Abbey Park in West Bridgford is a housing estate that was constructed in the mid–to–late–70s by Costain Homes on land that were previously uncultivated fields and allotments. It is mainly geared people who are aged 55 and older. The Willow Tree pub was constructed at the same time. All the roads are named after famous abbeys and are laid out in a tight, twisty manner that precludes fast driving.

The estate is divided in two, with the majority of homes being constructed for private purchase, while a smaller number were constructed for council tenants.

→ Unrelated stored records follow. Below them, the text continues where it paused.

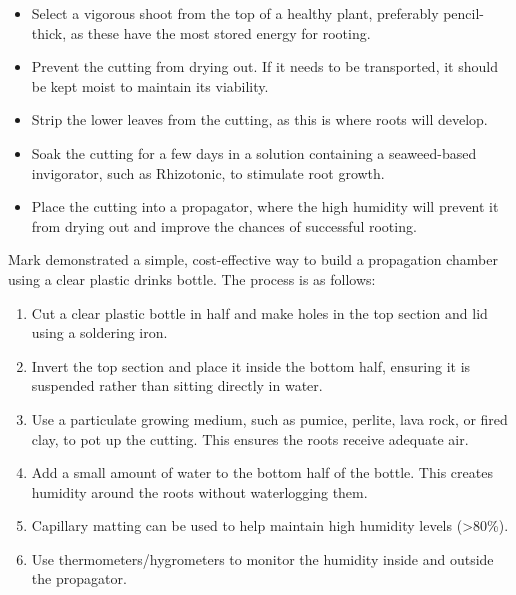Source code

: \begin{itemize}
    \item Select a vigorous shoot from the top of a healthy plant, preferably pencil\--thick, as these have the most stored energy for rooting.

    \item Prevent the cutting from drying out.
    If it needs to be transported, it should be kept moist to maintain its viability.

    \item Strip the lower leaves from the cutting, as this is where roots will develop.

    \item Soak the cutting for a few days in a solution containing a seaweed\--based invigorator, such as Rhizotonic, to stimulate root growth.

    \item Place the cutting into a propagator, where the high humidity will prevent it from drying out and improve the chances of successful rooting.
\end{itemize}

\medskip

\noindent
Mark demonstrated a simple, cost\--effective way to build a propagation chamber using a clear plastic drinks bottle.
The process is as follows:

\begin{enumerate}
    \item Cut a clear plastic bottle in half and make holes in the top section and lid using a soldering iron.

    \item Invert the top section and place it inside the bottom half, ensuring it is suspended rather than sitting directly in water.

    \item Use a particulate growing medium, such as pumice, perlite, lava rock, or fired clay, to pot up the cutting.
    This ensures the roots receive adequate air.

    \item Add a small amount of water to the bottom half of the bottle.
    This creates humidity around the roots without waterlogging them.

    \item Capillary matting can be used to help maintain high humidity levels (>80\%).

    \item Use thermometers/hygrometers to monitor the humidity inside and outside the propagator.
\end{enumerate}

There is a mix of three-, four- and five-bedroom homes on the privately owned estate in townhouse, semi-detached, link detached, and detached configurations, with a small number of bungalows. This part of Abbey Park consists of Bisham Drive, Dale Close, Newstead Drive, Mountsorrel Drive, Fountains Close, Waltham Close, and Nearsby Drive. The houses are all arranged in cul-de-sacs. The two through-roads on the estate are Rufford Way and Buckfast Way.

The council-funded area consists of Tewkesbury Close, Hexham Close, Bolton Close, and Furness Close, and includes some warden-aided accommodation for the elderly.

Abbey Park is regarded as a pleasant and quiet area of West Bridgford, and house prices are generally at the lower end of the scale for this area. Adjacent Abbey Circus houses a small green band notable for its WW2 air raid shelter, which is still in existence today. Earmarked for demolition in 1979 as the Cold War drew to a close, the 67 ft shelter (B34TYB) was mothballed, but recently added to a list of possible shelters to be re-commissioned in light of recent global unrest.